At Barcelona and Real Madrid, the role of the central striker has more to do with getting the best out of the wide forwards than scoring goals. Suarez and Benzema still finished last season with excellent records, but their main remit was to create space for Neymar, Messi, Ronaldo and Bale. In the mid-90s had you told Romario that his primary function was to serve as a snow-blower for Gheorghe Hagi, he’d have probably knocked you out or died laughing. These days, the game’s poachers or “fox-in-the-box” types like Chicharito, Defoe and Soldado are staggering around in a daze, wondering what happened to the football they knew, and whether they’ll get a flick on from a target man ever again.

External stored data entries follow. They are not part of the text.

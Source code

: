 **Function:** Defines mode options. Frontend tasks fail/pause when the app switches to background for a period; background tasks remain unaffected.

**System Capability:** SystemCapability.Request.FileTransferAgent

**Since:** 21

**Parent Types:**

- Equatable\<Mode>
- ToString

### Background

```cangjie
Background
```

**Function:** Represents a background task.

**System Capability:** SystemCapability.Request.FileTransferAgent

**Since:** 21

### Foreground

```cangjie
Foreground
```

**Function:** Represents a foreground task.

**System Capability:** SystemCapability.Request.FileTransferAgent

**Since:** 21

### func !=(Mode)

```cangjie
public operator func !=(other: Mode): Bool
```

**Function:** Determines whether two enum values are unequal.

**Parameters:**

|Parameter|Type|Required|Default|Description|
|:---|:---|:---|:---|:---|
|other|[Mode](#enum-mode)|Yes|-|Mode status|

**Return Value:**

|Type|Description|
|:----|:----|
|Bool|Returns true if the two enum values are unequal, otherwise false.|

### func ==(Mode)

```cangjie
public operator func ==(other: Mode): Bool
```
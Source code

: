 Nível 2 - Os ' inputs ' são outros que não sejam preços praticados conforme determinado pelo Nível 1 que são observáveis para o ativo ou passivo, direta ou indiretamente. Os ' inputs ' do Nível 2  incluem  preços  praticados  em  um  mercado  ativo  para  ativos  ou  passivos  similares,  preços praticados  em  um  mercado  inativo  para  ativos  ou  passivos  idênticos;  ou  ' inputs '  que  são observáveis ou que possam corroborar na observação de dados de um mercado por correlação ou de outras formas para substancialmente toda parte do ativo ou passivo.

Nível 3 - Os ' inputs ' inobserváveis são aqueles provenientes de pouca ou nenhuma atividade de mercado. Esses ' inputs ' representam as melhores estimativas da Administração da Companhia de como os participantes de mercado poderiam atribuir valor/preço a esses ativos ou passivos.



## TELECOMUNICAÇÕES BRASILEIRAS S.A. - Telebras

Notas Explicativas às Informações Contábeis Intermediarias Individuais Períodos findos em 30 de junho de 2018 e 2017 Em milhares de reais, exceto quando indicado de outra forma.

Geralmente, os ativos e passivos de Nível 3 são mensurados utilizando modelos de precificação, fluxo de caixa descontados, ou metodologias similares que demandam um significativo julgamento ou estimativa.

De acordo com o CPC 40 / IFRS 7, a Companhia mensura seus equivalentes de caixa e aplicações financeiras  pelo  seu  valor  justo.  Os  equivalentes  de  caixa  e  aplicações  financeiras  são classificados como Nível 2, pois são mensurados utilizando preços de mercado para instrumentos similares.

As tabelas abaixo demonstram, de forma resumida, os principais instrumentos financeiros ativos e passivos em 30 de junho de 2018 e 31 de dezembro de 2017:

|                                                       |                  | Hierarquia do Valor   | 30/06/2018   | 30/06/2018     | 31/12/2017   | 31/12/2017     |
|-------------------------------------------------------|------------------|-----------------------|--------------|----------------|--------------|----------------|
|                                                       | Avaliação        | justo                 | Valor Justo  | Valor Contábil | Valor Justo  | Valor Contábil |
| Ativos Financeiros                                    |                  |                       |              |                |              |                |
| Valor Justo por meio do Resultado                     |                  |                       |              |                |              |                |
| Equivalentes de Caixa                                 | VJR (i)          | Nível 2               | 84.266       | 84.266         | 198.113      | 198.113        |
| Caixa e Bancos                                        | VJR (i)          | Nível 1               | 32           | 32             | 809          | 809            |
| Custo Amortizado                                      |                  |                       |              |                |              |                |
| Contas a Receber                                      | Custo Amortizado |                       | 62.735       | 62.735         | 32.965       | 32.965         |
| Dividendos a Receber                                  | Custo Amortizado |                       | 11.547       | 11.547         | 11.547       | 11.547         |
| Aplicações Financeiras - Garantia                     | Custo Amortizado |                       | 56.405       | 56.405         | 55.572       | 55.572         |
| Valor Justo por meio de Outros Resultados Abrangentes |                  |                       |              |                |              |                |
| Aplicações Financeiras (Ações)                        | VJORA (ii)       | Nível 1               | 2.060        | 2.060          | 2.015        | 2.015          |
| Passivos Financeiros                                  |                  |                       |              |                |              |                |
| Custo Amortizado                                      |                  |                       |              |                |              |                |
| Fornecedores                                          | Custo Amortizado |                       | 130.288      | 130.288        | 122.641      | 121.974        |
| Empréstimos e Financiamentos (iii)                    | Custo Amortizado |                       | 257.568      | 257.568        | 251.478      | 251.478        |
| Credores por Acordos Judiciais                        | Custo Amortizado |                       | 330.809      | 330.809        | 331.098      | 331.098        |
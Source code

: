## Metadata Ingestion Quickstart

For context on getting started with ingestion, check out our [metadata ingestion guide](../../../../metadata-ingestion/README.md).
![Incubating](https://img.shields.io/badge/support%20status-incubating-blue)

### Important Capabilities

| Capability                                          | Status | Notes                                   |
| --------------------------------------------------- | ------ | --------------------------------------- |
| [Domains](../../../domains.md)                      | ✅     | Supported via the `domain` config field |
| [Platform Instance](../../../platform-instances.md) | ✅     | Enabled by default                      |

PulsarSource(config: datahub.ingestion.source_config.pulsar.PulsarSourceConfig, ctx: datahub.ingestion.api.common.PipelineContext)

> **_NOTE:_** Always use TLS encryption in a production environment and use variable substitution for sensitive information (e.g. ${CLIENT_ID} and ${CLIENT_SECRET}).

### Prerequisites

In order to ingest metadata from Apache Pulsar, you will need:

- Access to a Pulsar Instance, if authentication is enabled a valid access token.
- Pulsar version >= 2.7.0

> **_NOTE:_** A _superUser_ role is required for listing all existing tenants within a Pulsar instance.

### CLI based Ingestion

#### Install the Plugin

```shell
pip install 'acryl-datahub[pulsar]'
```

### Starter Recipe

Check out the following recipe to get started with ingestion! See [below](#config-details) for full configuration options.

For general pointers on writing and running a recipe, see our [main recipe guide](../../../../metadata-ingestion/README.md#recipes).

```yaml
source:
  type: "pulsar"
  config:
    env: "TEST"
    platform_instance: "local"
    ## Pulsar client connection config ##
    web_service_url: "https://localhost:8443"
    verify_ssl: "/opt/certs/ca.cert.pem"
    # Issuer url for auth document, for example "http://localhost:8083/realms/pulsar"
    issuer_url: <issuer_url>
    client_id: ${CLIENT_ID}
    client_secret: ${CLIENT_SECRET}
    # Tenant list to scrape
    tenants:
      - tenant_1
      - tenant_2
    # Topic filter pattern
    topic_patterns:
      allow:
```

The game has once more moved toward the collective. Yes, in Messi and Ronaldo we are witnessing two of the world’s greatest individual talents, but in general, teams are moving away from over-reliance on any one player. They defend from the front, and build attacks from the back. Even goalkeepers need to be better with their feet than they did in the past. As managers look for new ways to break down a 10-man defenses or stifle an opposition’s midfield, they are changing their systems more frequently than ever. In order to do so, they need players who can play a variety of roles.

As this process continues, we see ever-fewer single-role players. Instead, player development focuses on producing technical machines with an arsenal of attributes that can be used anywhere on the field. It may be why when looking at the transfer market, there are countless young, brilliant midfielders, but very few strikers of exceptional quality. For better or worse, the specialist is perhaps a dying breed, being replaced by the consummate all-rounder. For a while, we thought ‘total football’ had been consigned to history. The truth is, it’s been creeping up on us, and the modern game might just be as close to the revered philosophy as it has ever been.